> **RECORDED INFORMATION**
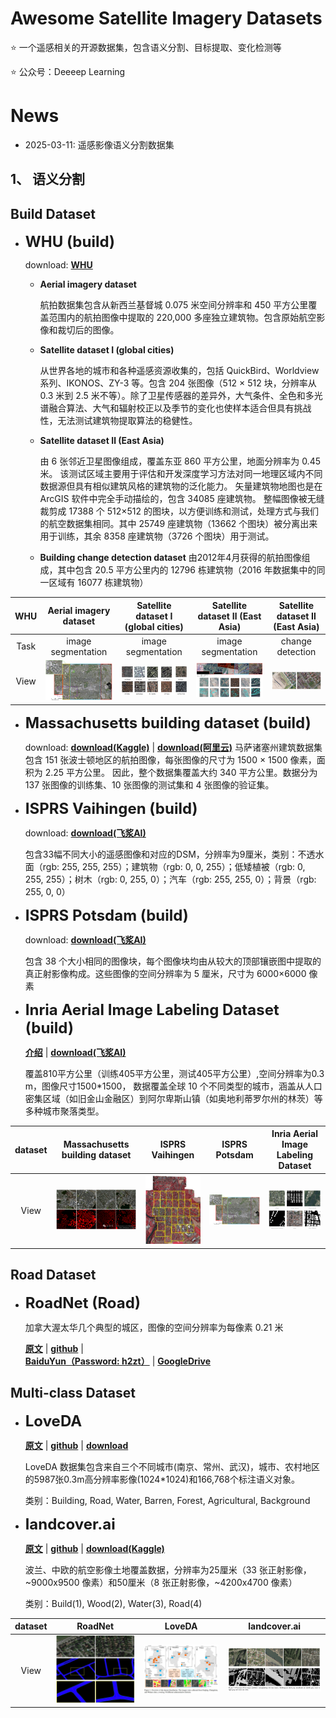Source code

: 

# Awesome Satellite Imagery Datasets 

⭐ 一个遥感相关的开源数据集，包含语义分割、目标提取、变化检测等 

⭐ 公众号：Deeeep Learning

# News

- 2025-03-11:  遥感影像语义分割数据集

## 1、 语义分割
## Build Dataset
- **<font size=5>WHU (build)</font>**
 
    download: [**WHU**](http://gpcv.whu.edu.cn/data/building_dataset.html) 
      
  - **Aerial imagery dataset**
    
    航拍数据集包含从新西兰基督城 0.075 米空间分辨率和 450 平方公里覆盖范围内的航拍图像中提取的 220,000 多座独立建筑物。包含原始航空影像和裁切后的图像。

  - **Satellite dataset I (global cities)**
  
    从世界各地的城市和各种遥感资源收集的，包括 QuickBird、Worldview 系列、IKONOS、ZY-3 等。包含 204 张图像（512 × 512 块，分辨率从 0.3 米到 2.5 米不等）。除了卫星传感器的差异外，大气条件、全色和多光谱融合算法、大气和辐射校正以及季节的变化也使样本适合但具有挑战性，无法测试建筑物提取算法的稳健性。

  - **Satellite dataset Ⅱ (East Asia)**
  
    由 6 张邻近卫星图像组成，覆盖东亚 860 平方公里，地面分辨率为 0.45 米。
    该测试区域主要用于评估和开发深度学习方法对同一地理区域内不同数据源但具有相似建筑风格的建筑物的泛化能力。
    矢量建筑物地图也是在 ArcGIS 软件中完全手动描绘的，包含 34085 座建筑物。
    整幅图像被无缝裁剪成 17388 个 512×512 的图块，以方便训练和测试，处理方式与我们的航空数据集相同。其中 25749 座建筑物（13662 个图块）被分离出来用于训练，其余 8358 座建筑物（3726 个图块）用于测试。

   - **Building change detection dataset**
  由2012年4月获得的航拍图像组成，其中包含 20.5 平方公里内的 12796 栋建筑物（2016 年数据集中的同一区域有 16077 栋建筑物）


| WHU  |  Aerial imagery dataset   | Satellite dataset I (global cities) |  Satellite dataset Ⅱ (East Asia)  | Satellite dataset Ⅱ (East Asia) |   
|:----:|:-------------------------:|:-----------------------------------:|:---------------------------------:|:-------------------------------:|
| Task |    image segmentation     |         image segmentation          |        image segmentation         |        change detection         |    
| View |  ![img_1.png](img_1.png)  |       ![img_3.png](img_3.png)       |      ![img_4.png](img_4.png)      |     ![img_5.png](img_5.png)     |  

- **<font size=5>Massachusetts building dataset (build)</font>**
  
    download: [**download(Kaggle)**](https://www.kaggle.com/datasets/balraj98/massachusetts-buildings-dataset) | [**download(阿里云)**](https://tianchi.aliyun.com/dataset/93425) 
    马萨诸塞州建筑数据集包含 151 张波士顿地区的航拍图像，每张图像的尺寸为 1500 × 1500 像素，面积为 2.25 平方公里。 
    因此，整个数据集覆盖大约 340 平方公里。数据分为 137 张图像的训练集、10 张图像的测试集和 4 张图像的验证集。

- **<font size=5>ISPRS Vaihingen (build)</font>**
 
  download: [**download(飞浆AI)**](https://aistudio.baidu.com/datasetdetail/245379) 
      
  包含33幅不同大小的遥感图像和对应的DSM，分辨率为9厘米，类别：不透水面（rgb: 255, 255, 255）；建筑物（rgb: 0, 0, 255）；低矮植被（rgb: 0, 255, 255）；树木（rgb: 0, 255, 0）；汽车（rgb: 255, 255, 0）；背景（rgb: 255, 0, 0）

- **<font size=5>ISPRS Potsdam (build)</font>**
 
  download: [**download(飞浆AI)**](https://aistudio.baidu.com/datasetdetail/145287) 
      
  包含 38 个大小相同的图像块，每个图像块均由从较大的顶部镶嵌图中提取的真正射影像构成。这些图像的空间分辨率为 5 厘米，尺寸为 6000×6000 像素

- **<font size=5>Inria Aerial Image Labeling Dataset (build)</font>**

  [**介绍**](https://project.inria.fr/aerialimagelabeling/) |   [**download(飞浆AI)**](https://aistudio.baidu.com/datasetdetail/126725)

  覆盖810平方公里（训练405平方公里，测试405平方公里）,空间分辨率为0.3 m，图像尺寸1500*1500， 数据覆盖全球 10 个不同类型的城市，涵盖从人口密集区域（如旧金山金融区）到阿尔卑斯山镇（如奥地利蒂罗尔州的林茨）等多种城市聚落类型。

| dataset | Massachusetts building dataset |       ISPRS Vaihingen        |      ISPRS Potsdam      | Inria Aerial Image Labeling Dataset |
|:-------:|:------------------------------:|:----------------------------:|:-----------------------:|:-----------------------------------:| 
|  View   |   ![img_6.png](img_6.png)      |   ![img_7.png](img_7.png)    | ![img_1.png](img_1.png) |      ![img_9.png](img_9.png)        |      ![img_4.png](img_4.png)      |  |  

## Road Dataset
- **<font size=5>RoadNet (Road)</font>**

  加拿大渥太华几个典型的城区，图像的空间分辨率为每像素 0.21 米

  [**原文**](https://ieeexplore.ieee.org/document/8506600) | [**github**](https://github.com/yhlleo/RoadNet?tab=readme-ov-file) |  
  [**BaiduYun（Password: h2zt）**](https://pan.baidu.com/s/1l9RZvyYfLgTOx_k4LQRyhQ) | [**GoogleDrive**](https://drive.google.com/open?id=1GDHy7uwgOswuCDC49OamlNkAxjaITPBI)

##  Multi-class Dataset
- **<font size=5>LoveDA</font>**

  [**原文**](https://arxiv.org/abs/2110.08733) | [**github**](https://github.com/Junjue-Wang/LoveDA?tab=readme-ov-file) |   [**download**](https://zenodo.org/records/5706578)

  LoveDA 数据集包含来自三个不同城市(南京、常州、武汉)，城市、农村地区的5987张0.3m高分辨率影像(1024*1024)和166,768个标注语义对象。

  类别：Building, Road, Water, Barren, Forest, Agricultural, Background

- **<font size=5>landcover.ai</font>**

  [**原文**](https://arxiv.org/pdf/2005.02264) | [**github**](https://github.com/MortenTabaka/Semantic-segmentation-of-LandCover.ai-dataset) |   [**download(Kaggle)**](https://www.kaggle.com/datasets/adrianboguszewski/landcoverai)

  波兰、中欧的航空影像土地覆盖数据，分辨率为25厘米（33 张正射影像，~9000x9500 像素）和50厘米（8 张正射影像，~4200x4700 像素）

  类别：Build(1), Wood(2), Water(3), Road(4)


| dataset |           RoadNet         |           LoveDA          |         landcover.ai      |
|:-------:|:-------------------------:|:-------------------------:|:-------------------------:|
|  View   | ![img_10.png](img_10.png) | ![img_11.png](img_11.png) | ![img_14.png](img_14.png) |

> **REQUIRED WORK**
When you reach the line with "从世界各地的城市和各种遥感资源收集的，包括 QuickBird、Worldview 系列、IKONOS、ZY-3" in the records above, start writing out lines exactly, and stop once the line with "由 6 张邻近卫星图像组成，覆盖东亚" has been written; include nothing else.

> **ANSWER SECTION**
    从世界各地的城市和各种遥感资源收集的，包括 QuickBird、Worldview 系列、IKONOS、ZY-3 等。包含 204 张图像（512 × 512 块，分辨率从 0.3 米到 2.5 米不等）。除了卫星传感器的差异外，大气条件、全色和多光谱融合算法、大气和辐射校正以及季节的变化也使样本适合但具有挑战性，无法测试建筑物提取算法的稳健性。

  - **Satellite dataset Ⅱ (East Asia)**
  
    由 6 张邻近卫星图像组成，覆盖东亚 860 平方公里，地面分辨率为 0.45 米。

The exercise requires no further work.